- What is needed:
Skip the pictures and copy all the data that follows exactly.

- Data in this exercise:
+ + + + + + +

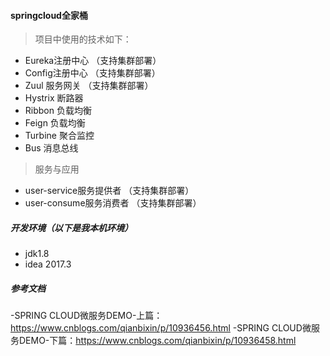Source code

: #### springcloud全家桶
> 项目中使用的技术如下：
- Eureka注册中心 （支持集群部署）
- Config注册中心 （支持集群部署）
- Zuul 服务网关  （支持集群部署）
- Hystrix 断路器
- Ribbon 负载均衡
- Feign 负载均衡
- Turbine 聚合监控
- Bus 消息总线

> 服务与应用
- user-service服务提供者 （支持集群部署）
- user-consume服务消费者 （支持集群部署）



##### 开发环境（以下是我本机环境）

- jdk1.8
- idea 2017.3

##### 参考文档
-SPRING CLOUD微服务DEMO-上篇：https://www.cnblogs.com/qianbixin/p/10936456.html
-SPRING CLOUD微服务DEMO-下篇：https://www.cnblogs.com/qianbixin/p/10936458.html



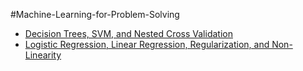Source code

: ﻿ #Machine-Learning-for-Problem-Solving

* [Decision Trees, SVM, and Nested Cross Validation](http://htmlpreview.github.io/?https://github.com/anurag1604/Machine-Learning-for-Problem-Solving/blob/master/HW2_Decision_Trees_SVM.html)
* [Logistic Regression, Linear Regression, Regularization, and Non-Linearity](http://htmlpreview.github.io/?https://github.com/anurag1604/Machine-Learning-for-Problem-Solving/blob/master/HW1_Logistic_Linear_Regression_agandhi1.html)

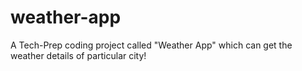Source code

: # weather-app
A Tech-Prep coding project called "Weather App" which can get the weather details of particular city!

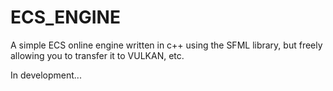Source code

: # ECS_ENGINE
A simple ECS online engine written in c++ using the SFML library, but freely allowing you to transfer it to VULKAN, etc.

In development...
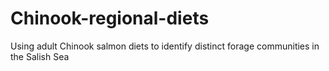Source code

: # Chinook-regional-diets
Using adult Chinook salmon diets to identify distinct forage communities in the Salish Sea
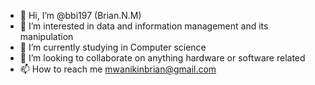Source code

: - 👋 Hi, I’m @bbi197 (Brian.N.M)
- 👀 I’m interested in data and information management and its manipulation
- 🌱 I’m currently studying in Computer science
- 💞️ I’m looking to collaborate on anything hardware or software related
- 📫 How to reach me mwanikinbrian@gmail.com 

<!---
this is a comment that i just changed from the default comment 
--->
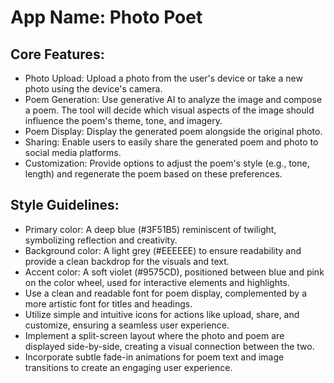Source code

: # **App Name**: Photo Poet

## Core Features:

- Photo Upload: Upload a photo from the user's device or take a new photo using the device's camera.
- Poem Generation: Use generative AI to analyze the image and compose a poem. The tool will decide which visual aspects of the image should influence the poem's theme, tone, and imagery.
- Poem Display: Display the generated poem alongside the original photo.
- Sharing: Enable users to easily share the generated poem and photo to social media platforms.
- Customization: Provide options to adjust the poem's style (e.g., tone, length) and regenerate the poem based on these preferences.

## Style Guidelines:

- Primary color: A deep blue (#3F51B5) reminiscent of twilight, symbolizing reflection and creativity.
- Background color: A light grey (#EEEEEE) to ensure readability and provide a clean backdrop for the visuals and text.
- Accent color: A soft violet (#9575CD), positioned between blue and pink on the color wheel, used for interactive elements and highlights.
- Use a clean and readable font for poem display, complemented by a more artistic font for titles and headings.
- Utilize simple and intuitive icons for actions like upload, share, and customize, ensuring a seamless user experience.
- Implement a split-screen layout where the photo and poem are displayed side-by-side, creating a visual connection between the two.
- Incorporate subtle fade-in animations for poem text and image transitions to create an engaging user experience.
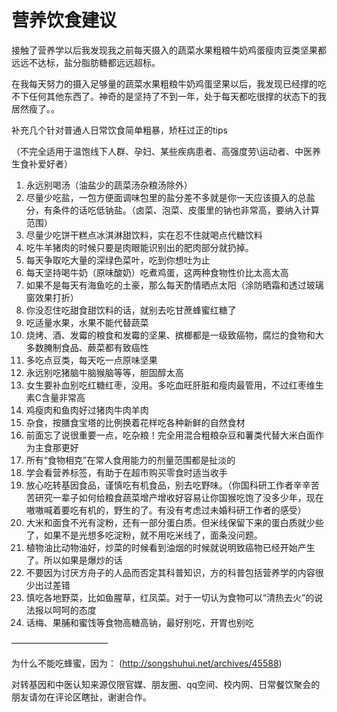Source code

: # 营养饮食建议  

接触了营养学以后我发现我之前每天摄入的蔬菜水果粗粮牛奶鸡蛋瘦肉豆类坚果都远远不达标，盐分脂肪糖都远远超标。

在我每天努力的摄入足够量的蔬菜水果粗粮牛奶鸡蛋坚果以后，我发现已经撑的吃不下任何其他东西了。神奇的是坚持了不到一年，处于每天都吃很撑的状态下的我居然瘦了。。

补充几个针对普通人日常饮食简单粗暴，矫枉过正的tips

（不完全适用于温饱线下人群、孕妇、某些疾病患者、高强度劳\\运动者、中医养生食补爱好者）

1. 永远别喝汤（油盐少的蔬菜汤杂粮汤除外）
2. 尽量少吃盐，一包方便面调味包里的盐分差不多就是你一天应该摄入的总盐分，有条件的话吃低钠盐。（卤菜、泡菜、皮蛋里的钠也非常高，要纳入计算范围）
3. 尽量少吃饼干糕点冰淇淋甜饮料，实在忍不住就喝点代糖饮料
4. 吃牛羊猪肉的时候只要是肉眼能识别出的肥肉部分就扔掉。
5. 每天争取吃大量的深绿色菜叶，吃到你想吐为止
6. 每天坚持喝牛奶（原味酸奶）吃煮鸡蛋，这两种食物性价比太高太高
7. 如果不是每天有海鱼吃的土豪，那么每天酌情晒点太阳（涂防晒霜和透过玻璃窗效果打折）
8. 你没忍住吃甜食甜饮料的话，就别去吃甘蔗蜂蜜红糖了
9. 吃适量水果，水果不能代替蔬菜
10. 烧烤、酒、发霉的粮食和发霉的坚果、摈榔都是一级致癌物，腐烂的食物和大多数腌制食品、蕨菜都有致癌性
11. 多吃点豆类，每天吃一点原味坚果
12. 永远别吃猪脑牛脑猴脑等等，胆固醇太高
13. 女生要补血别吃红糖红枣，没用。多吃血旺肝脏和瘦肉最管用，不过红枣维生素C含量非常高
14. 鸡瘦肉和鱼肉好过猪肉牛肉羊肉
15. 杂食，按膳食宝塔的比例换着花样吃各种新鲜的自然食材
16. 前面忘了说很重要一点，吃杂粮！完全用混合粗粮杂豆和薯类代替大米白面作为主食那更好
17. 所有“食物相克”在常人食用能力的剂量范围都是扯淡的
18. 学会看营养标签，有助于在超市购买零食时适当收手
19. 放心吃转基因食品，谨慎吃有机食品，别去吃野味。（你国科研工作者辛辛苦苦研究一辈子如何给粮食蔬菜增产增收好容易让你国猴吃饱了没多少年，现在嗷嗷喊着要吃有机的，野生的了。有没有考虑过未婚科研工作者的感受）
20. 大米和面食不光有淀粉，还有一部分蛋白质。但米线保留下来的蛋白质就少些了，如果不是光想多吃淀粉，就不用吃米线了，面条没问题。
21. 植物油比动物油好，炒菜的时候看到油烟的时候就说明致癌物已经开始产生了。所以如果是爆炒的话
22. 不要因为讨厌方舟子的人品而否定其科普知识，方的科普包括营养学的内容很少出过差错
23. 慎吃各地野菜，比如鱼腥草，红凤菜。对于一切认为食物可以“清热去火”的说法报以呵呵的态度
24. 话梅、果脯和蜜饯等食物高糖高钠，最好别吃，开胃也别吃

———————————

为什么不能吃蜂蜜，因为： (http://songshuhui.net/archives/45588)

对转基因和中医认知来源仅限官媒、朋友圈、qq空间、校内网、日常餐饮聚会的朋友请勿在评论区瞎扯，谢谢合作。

+ + + + + + +

- Exercise output:
Source code

: #### springcloud全家桶
> 项目中使用的技术如下：
- Eureka注册中心 （支持集群部署）
- Config注册中心 （支持集群部署）
- Zuul 服务网关  （支持集群部署）
- Hystrix 断路器
- Ribbon 负载均衡
- Feign 负载均衡
- Turbine 聚合监控
- Bus 消息总线

> 服务与应用
- user-service服务提供者 （支持集群部署）
- user-consume服务消费者 （支持集群部署）



##### 开发环境（以下是我本机环境）

- jdk1.8
- idea 2017.3

##### 参考文档
-SPRING CLOUD微服务DEMO-上篇：https://www.cnblogs.com/qianbixin/p/10936456.html
-SPRING CLOUD微服务DEMO-下篇：https://www.cnblogs.com/qianbixin/p/10936458.html



Source code

: ﻿ #Machine-Learning-for-Problem-Solving

* [Decision Trees, SVM, and Nested Cross Validation](http://htmlpreview.github.io/?https://github.com/anurag1604/Machine-Learning-for-Problem-Solving/blob/master/HW2_Decision_Trees_SVM.html)
* [Logistic Regression, Linear Regression, Regularization, and Non-Linearity](http://htmlpreview.github.io/?https://github.com/anurag1604/Machine-Learning-for-Problem-Solving/blob/master/HW1_Logistic_Linear_Regression_agandhi1.html)

Source code

: # weather-app
A Tech-Prep coding project called "Weather App" which can get the weather details of particular city!

Source code

: # ECS_ENGINE
A simple ECS online engine written in c++ using the SFML library, but freely allowing you to transfer it to VULKAN, etc.

In development...
Source code

: # Chinook-regional-diets
Using adult Chinook salmon diets to identify distinct forage communities in the Salish Sea
Source code

: - 👋 Hi, I’m @bbi197 (Brian.N.M)
- 👀 I’m interested in data and information management and its manipulation
- 🌱 I’m currently studying in Computer science
- 💞️ I’m looking to collaborate on anything hardware or software related
- 📫 How to reach me mwanikinbrian@gmail.com 

<!---
this is a comment that i just changed from the default comment 
--->
Source code

: # **App Name**: Photo Poet

## Core Features:

- Photo Upload: Upload a photo from the user's device or take a new photo using the device's camera.
- Poem Generation: Use generative AI to analyze the image and compose a poem. The tool will decide which visual aspects of the image should influence the poem's theme, tone, and imagery.
- Poem Display: Display the generated poem alongside the original photo.
- Sharing: Enable users to easily share the generated poem and photo to social media platforms.
- Customization: Provide options to adjust the poem's style (e.g., tone, length) and regenerate the poem based on these preferences.

## Style Guidelines:

- Primary color: A deep blue (#3F51B5) reminiscent of twilight, symbolizing reflection and creativity.
- Background color: A light grey (#EEEEEE) to ensure readability and provide a clean backdrop for the visuals and text.
- Accent color: A soft violet (#9575CD), positioned between blue and pink on the color wheel, used for interactive elements and highlights.
- Use a clean and readable font for poem display, complemented by a more artistic font for titles and headings.
- Utilize simple and intuitive icons for actions like upload, share, and customize, ensuring a seamless user experience.
- Implement a split-screen layout where the photo and poem are displayed side-by-side, creating a visual connection between the two.
- Incorporate subtle fade-in animations for poem text and image transitions to create an engaging user experience.
Source code

: # 营养饮食建议  

接触了营养学以后我发现我之前每天摄入的蔬菜水果粗粮牛奶鸡蛋瘦肉豆类坚果都远远不达标，盐分脂肪糖都远远超标。

在我每天努力的摄入足够量的蔬菜水果粗粮牛奶鸡蛋坚果以后，我发现已经撑的吃不下任何其他东西了。神奇的是坚持了不到一年，处于每天都吃很撑的状态下的我居然瘦了。。

补充几个针对普通人日常饮食简单粗暴，矫枉过正的tips

（不完全适用于温饱线下人群、孕妇、某些疾病患者、高强度劳\\运动者、中医养生食补爱好者）

1. 永远别喝汤（油盐少的蔬菜汤杂粮汤除外）
2. 尽量少吃盐，一包方便面调味包里的盐分差不多就是你一天应该摄入的总盐分，有条件的话吃低钠盐。（卤菜、泡菜、皮蛋里的钠也非常高，要纳入计算范围）
3. 尽量少吃饼干糕点冰淇淋甜饮料，实在忍不住就喝点代糖饮料
4. 吃牛羊猪肉的时候只要是肉眼能识别出的肥肉部分就扔掉。
5. 每天争取吃大量的深绿色菜叶，吃到你想吐为止
6. 每天坚持喝牛奶（原味酸奶）吃煮鸡蛋，这两种食物性价比太高太高
7. 如果不是每天有海鱼吃的土豪，那么每天酌情晒点太阳（涂防晒霜和透过玻璃窗效果打折）
8. 你没忍住吃甜食甜饮料的话，就别去吃甘蔗蜂蜜红糖了
9. 吃适量水果，水果不能代替蔬菜
10. 烧烤、酒、发霉的粮食和发霉的坚果、摈榔都是一级致癌物，腐烂的食物和大多数腌制食品、蕨菜都有致癌性
11. 多吃点豆类，每天吃一点原味坚果
12. 永远别吃猪脑牛脑猴脑等等，胆固醇太高
13. 女生要补血别吃红糖红枣，没用。多吃血旺肝脏和瘦肉最管用，不过红枣维生素C含量非常高
14. 鸡瘦肉和鱼肉好过猪肉牛肉羊肉
15. 杂食，按膳食宝塔的比例换着花样吃各种新鲜的自然食材
16. 前面忘了说很重要一点，吃杂粮！完全用混合粗粮杂豆和薯类代替大米白面作为主食那更好
17. 所有“食物相克”在常人食用能力的剂量范围都是扯淡的
18. 学会看营养标签，有助于在超市购买零食时适当收手
19. 放心吃转基因食品，谨慎吃有机食品，别去吃野味。（你国科研工作者辛辛苦苦研究一辈子如何给粮食蔬菜增产增收好容易让你国猴吃饱了没多少年，现在嗷嗷喊着要吃有机的，野生的了。有没有考虑过未婚科研工作者的感受）
20. 大米和面食不光有淀粉，还有一部分蛋白质。但米线保留下来的蛋白质就少些了，如果不是光想多吃淀粉，就不用吃米线了，面条没问题。
21. 植物油比动物油好，炒菜的时候看到油烟的时候就说明致癌物已经开始产生了。所以如果是爆炒的话
22. 不要因为讨厌方舟子的人品而否定其科普知识，方的科普包括营养学的内容很少出过差错
23. 慎吃各地野菜，比如鱼腥草，红凤菜。对于一切认为食物可以“清热去火”的说法报以呵呵的态度
24. 话梅、果脯和蜜饯等食物高糖高钠，最好别吃，开胃也别吃

———————————

为什么不能吃蜂蜜，因为： (http://songshuhui.net/archives/45588)

对转基因和中医认知来源仅限官媒、朋友圈、qq空间、校内网、日常餐饮聚会的朋友请勿在评论区瞎扯，谢谢合作。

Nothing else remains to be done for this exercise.